Sanierungsarbeiten im Kirchenschiff der Kirche Baasdorf

Im Jahre 2015 schritten die Sanierungsarbeiten im Inneren der Kirche gut voran. Mit der Erneuerung des restlichen Daches durch die Landeskirche im Jahr 2015 konnten nun im Jahr 2016 die Sanierungsarbeiten im Kirchenschiff weitergehen. Nach den bereits stattgefundenen Werterhaltungsmaßnahmen konnten nun abschließende Putzmaßnahmen an den Wänden stattfinden. Weiterhin wurden die Bleiglasfenster und Holzelemente ausgebaut und repariert. Es gab weiterführende Maßnahmen an den Außenmauern und Fassaden, sowie an den historischen Grabstätten und Gruften.

Bau an der Kirche Baasdorf geht voran

In der Kirche Baasdorf gingen die Arbeiten weiterhin gut voran. Mit der Erneuerung des Innenputzes wurde begonnen, die Fenster wurden demontiert und in unseren Werkstätten aufgearbeitet und repariert.

Grabstätten und Gruften im Außenbereich wurden nach Vorgabe gesichert um sie vor weiterem Verfall zu schützen. An der Außenmauer wurde mit den ersten Reparaturen begonnen.

Holzbauten wurden gereinigt, abgeschliffen und mit ersten Farbgebungen begonnen. Es wurde ein Raumgerüst erstellt und mit Malerarbeiten nach denkmalrechtlichen Vorgaben begonnen.

Herstellung der Freifläche zur Kirche Baasdorf

Mit dem Projekt Martinskirche konnten wir umfängliche Erfahrungen sammeln und nun in einem eigenen Projekt in der historischen Kirche Baasdorf umsetzen. Begonnen haben wir das Projekt am 01.04.2013 mit 25 Teilnehmern. Hauptziel des Projektes ist die Wiederherstellung der Nutzungsfähigkeit der Kirche und das Einbringen einer Winterkirche.

Die Freifläche vor der Kirche soll zukünftig für Feste genutzt werden können. Die Fläche hinter der Kirche soll zum stillen Verweilen einladen, denn dort befinden sich noch viele gut erhaltene Grabsteine.

Die stark beschädigten Kirchenfenster müssen erneuert werden.

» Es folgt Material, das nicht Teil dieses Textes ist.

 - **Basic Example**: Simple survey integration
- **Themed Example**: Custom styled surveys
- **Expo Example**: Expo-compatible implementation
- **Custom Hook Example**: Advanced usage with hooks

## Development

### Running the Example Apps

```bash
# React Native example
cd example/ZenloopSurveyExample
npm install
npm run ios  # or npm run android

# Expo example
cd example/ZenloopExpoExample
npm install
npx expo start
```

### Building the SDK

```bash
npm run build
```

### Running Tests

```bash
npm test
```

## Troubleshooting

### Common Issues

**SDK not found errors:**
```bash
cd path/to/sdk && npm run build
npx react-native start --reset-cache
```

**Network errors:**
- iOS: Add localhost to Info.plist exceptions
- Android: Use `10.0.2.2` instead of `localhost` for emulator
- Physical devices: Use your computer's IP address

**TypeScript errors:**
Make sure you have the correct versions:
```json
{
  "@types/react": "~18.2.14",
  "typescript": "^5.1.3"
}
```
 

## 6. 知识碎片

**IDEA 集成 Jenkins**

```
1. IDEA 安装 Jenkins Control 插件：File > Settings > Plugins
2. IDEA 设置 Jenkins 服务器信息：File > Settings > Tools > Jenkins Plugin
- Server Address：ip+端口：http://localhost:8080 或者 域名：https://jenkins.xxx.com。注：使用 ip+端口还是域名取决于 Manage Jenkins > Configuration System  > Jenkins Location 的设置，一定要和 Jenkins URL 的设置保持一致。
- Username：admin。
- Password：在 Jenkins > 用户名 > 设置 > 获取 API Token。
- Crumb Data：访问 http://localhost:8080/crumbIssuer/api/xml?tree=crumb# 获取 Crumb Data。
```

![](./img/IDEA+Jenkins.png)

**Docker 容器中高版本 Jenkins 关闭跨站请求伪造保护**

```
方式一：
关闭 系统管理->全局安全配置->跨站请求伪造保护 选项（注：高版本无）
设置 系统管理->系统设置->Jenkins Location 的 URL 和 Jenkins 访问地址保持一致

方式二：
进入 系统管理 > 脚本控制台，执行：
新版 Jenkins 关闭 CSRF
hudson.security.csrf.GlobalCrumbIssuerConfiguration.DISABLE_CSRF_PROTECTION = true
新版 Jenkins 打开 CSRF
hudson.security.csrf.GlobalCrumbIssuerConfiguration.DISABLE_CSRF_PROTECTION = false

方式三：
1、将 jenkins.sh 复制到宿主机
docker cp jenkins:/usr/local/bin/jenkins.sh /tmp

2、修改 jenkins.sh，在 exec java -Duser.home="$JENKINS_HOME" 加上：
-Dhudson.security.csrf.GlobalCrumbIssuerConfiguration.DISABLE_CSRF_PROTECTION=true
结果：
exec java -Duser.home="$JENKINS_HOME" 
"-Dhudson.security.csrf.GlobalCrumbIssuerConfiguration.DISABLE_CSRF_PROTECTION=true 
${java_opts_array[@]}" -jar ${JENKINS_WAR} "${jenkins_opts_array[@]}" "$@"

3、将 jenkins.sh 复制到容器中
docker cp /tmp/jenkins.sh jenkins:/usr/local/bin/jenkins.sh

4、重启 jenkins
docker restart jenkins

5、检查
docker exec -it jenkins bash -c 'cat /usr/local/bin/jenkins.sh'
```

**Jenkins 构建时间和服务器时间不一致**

Auch die Wände sind in keinem guten Zustand, müssen von losem Putz befreit werden, neu verputzt, grundiert und neu gestrichen werden. Auch das Außengelände braucht viel Aufmerksamkeit und bietet eine Vielzahl an Gestaltungsmöglichkeiten.

Als erstes galt es, das Gelände von wild wucherndem Gestrüpp zu befreien und dabei alte Gräber frei zu legen. Bäume die drohten umzustürzen wurden fachgerecht gefällt, zerkleinert und entsorgt. Letztlich erfolgte noch das Entfernen der Wurzeln.

Die Kirche soll als offene Kirche an das Radwegenetz angeschlossen werden.